#### WHAT TO DO
Out of the records below, copy all lines in which the word "much" occurs.

#### ENTRIES SHOWN

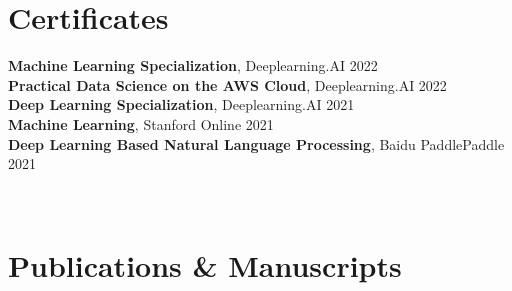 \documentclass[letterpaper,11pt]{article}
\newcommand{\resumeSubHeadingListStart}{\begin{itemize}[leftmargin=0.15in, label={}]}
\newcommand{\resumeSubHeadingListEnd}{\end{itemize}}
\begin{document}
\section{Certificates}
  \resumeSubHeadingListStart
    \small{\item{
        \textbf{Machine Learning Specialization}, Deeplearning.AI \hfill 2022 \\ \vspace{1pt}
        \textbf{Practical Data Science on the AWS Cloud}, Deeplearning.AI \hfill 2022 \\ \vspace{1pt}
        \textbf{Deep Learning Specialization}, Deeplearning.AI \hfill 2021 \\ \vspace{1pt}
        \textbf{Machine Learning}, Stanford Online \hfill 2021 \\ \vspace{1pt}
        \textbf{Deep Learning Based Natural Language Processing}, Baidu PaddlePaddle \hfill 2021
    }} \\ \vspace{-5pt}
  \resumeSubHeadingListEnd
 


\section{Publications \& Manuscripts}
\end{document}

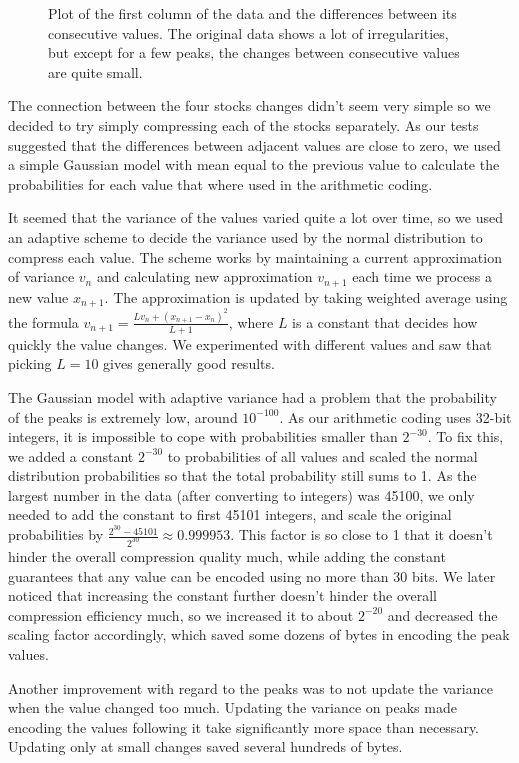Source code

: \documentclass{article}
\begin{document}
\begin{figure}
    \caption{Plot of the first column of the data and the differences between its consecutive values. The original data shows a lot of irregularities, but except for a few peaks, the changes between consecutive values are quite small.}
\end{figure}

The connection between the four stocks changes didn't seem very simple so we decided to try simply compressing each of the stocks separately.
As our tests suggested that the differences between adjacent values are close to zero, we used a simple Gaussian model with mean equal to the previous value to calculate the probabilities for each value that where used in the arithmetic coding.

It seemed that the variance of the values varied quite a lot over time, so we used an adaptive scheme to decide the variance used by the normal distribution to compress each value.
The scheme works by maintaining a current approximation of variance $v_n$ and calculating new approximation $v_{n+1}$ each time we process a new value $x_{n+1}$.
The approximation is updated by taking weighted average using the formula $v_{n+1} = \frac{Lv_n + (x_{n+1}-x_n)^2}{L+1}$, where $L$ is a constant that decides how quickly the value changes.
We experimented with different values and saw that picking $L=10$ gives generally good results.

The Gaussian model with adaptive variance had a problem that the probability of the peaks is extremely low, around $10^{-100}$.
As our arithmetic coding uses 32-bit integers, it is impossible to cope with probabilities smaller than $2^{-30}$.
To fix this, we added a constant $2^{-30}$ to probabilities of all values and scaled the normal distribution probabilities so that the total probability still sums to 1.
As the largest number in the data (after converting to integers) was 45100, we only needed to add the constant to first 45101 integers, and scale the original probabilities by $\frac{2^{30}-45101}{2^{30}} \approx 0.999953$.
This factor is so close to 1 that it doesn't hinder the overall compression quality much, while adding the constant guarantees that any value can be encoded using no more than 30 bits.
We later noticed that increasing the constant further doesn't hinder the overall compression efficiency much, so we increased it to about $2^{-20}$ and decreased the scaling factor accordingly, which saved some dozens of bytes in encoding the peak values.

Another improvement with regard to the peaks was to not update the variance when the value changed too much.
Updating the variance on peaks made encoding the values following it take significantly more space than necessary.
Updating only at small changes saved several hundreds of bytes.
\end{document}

#### SOLUTION TO THIS EXERCISE
This factor is so close to 1 that it doesn't hinder the overall compression quality much, while adding the constant guarantees that any value can be encoded using no more than 30 bits.
We later noticed that increasing the constant further doesn't hinder the overall compression efficiency much, so we increased it to about $2^{-20}$ and decreased the scaling factor accordingly, which saved some dozens of bytes in encoding the peak values.
Another improvement with regard to the peaks was to not update the variance when the value changed too much.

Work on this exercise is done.